[Extracted records]
━━━━━━━━━━━━━━━━━━━━━━━━━━━━━━

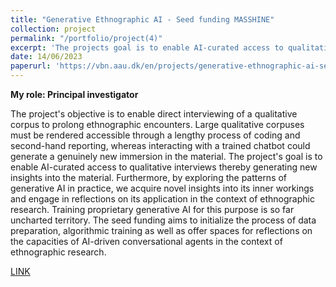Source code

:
 ```yaml
---
title: "Generative Ethnographic AI - Seed funding MASSHINE"
collection: project
permalink: "/portfolio/project(4)"
excerpt: 'The projects goal is to enable AI-curated access to qualitative interviews thereby generating new insights into the material.'
date: 14/06/2023
paperurl: 'https://vbn.aau.dk/en/projects/generative-ethnographic-ai-seed-funding-masshine'
---
```


**My role: Principal investigator**

The project's objective is to enable direct interviewing of a qualitative corpus to prolong ethnographic encounters. Large qualitative corpuses must be rendered accessible through a lengthy process of coding and second-hand reporting, whereas interacting with a trained chatbot could generate a genuinely new immersion in the material. The project's goal is to enable AI-curated access to qualitative interviews thereby generating new insights into the material. Furthermore, by exploring the patterns of generative AI in practice, we acquire novel insights into its inner workings and engage in reflections on its application in the context of ethnographic research. Training proprietary generative AI for this purpose is so far uncharted territory. The seed funding aims to initialize the process of data preparation, algorithmic training as well as offer spaces for reflections on the capacities of AI-driven conversational agents in the context of ethnographic research.


[LINK](https://vbn.aau.dk/en/projects/generative-ethnographic-ai-seed-funding-masshine)
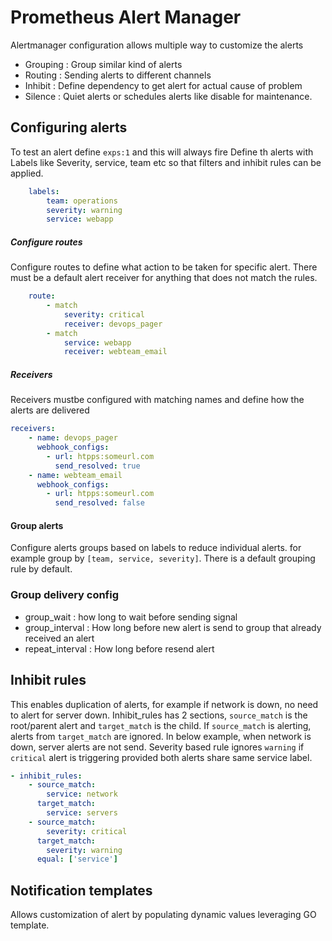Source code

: # Prometheus Alert Manager

Alertmanager configuration allows multiple way to customize the alerts

- Grouping : Group similar kind of alerts
- Routing  : Sending alerts to different channels
- Inhibit  : Define dependency to get alert for actual cause of problem
- Silence  : Quiet alerts or schedules alerts like disable for maintenance.

## Configuring alerts
To test an alert define `exps:1` and this will always fire
Define th alerts with Labels like Severity, service, team etc so that filters and inhibit rules can be applied.
```yaml
    labels:
        team: operations
        severity: warning
        service: webapp
```
##### Configure routes
Configure routes to define what action to be taken for specific alert. There must be a default alert receiver for anything that does not match the rules.
```yaml
    route:
        - match
            severity: critical
            receiver: devops_pager
        - match
            service: webapp
            receiver: webteam_email
```
##### Receivers
Receivers mustbe configured with matching names and define how the alerts are delivered
```yaml
receivers:
    - name: devops_pager
      webhook_configs:
        - url: htpps:someurl.com
          send_resolved: true
    - name: webteam_email
      webhook_configs:
        - url: htpps:someurl.com
          send_resolved: false
```
#### Group alerts
Configure alerts groups based on labels to reduce individual alerts. for example group by `[team, service, severity]`. There is a default grouping rule by default.

### Group delivery config
- group_wait  : how long to wait before sending signal
- group_interval :  How long before new alert is send to group that already received an alert
- repeat_interval : How long before resend alert

## Inhibit rules
This enables duplication of alerts, for example if network is down, no need to alert for server down. Inhibit_rules has 2 sections, `source_match` is the root/parent alert and `target_match` is the child. If `source_match` is alerting, alerts from `target_match` are ignored.
In below example, when network is down, server alerts are not send. Severity based rule ignores `warning` if `critical` alert is triggering provided both alerts share same service label.
```yaml
- inhibit_rules:
    - source_match: 
        service: network
      target_match:
        service: servers
    - source_match: 
        severity: critical
      target_match:
        severity: warning
      equal: ['service']
```
## Notification templates
Allows customization of alert by populating dynamic values leveraging GO template.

━━━━━━━━━━━━━━━━━━━━━━━━━━━━━━

PROBLEM DETAILS -> Restate the entries above word for word, and keep the pictures out.

ANSWER ->
Source code

:
 ```yaml
---
title: "Generative Ethnographic AI - Seed funding MASSHINE"
collection: project
permalink: "/portfolio/project(4)"
excerpt: 'The projects goal is to enable AI-curated access to qualitative interviews thereby generating new insights into the material.'
date: 14/06/2023
paperurl: 'https://vbn.aau.dk/en/projects/generative-ethnographic-ai-seed-funding-masshine'
---
```


**My role: Principal investigator**

The project's objective is to enable direct interviewing of a qualitative corpus to prolong ethnographic encounters. Large qualitative corpuses must be rendered accessible through a lengthy process of coding and second-hand reporting, whereas interacting with a trained chatbot could generate a genuinely new immersion in the material. The project's goal is to enable AI-curated access to qualitative interviews thereby generating new insights into the material. Furthermore, by exploring the patterns of generative AI in practice, we acquire novel insights into its inner workings and engage in reflections on its application in the context of ethnographic research. Training proprietary generative AI for this purpose is so far uncharted territory. The seed funding aims to initialize the process of data preparation, algorithmic training as well as offer spaces for reflections on the capacities of AI-driven conversational agents in the context of ethnographic research.


[LINK](https://vbn.aau.dk/en/projects/generative-ethnographic-ai-seed-funding-masshine)
Source code

: # Prometheus Alert Manager

Alertmanager configuration allows multiple way to customize the alerts

- Grouping : Group similar kind of alerts
- Routing  : Sending alerts to different channels
- Inhibit  : Define dependency to get alert for actual cause of problem
- Silence  : Quiet alerts or schedules alerts like disable for maintenance.

## Configuring alerts
To test an alert define `exps:1` and this will always fire
Define th alerts with Labels like Severity, service, team etc so that filters and inhibit rules can be applied.
```yaml
    labels:
        team: operations
        severity: warning
        service: webapp
```
##### Configure routes
Configure routes to define what action to be taken for specific alert. There must be a default alert receiver for anything that does not match the rules.
```yaml
    route:
        - match
            severity: critical
            receiver: devops_pager
        - match
            service: webapp
            receiver: webteam_email
```
##### Receivers
Receivers mustbe configured with matching names and define how the alerts are delivered
```yaml
receivers:
    - name: devops_pager
      webhook_configs:
        - url: htpps:someurl.com
          send_resolved: true
    - name: webteam_email
      webhook_configs:
        - url: htpps:someurl.com
          send_resolved: false
```
#### Group alerts
Configure alerts groups based on labels to reduce individual alerts. for example group by `[team, service, severity]`. There is a default grouping rule by default.

### Group delivery config
- group_wait  : how long to wait before sending signal
- group_interval :  How long before new alert is send to group that already received an alert
- repeat_interval : How long before resend alert

## Inhibit rules
This enables duplication of alerts, for example if network is down, no need to alert for server down. Inhibit_rules has 2 sections, `source_match` is the root/parent alert and `target_match` is the child. If `source_match` is alerting, alerts from `target_match` are ignored.
In below example, when network is down, server alerts are not send. Severity based rule ignores `warning` if `critical` alert is triggering provided both alerts share same service label.
```yaml
- inhibit_rules:
    - source_match: 
        service: network
      target_match:
        service: servers
    - source_match: 
        severity: critical
      target_match:
        severity: warning
      equal: ['service']
```
## Notification templates
Allows customization of alert by populating dynamic values leveraging GO template.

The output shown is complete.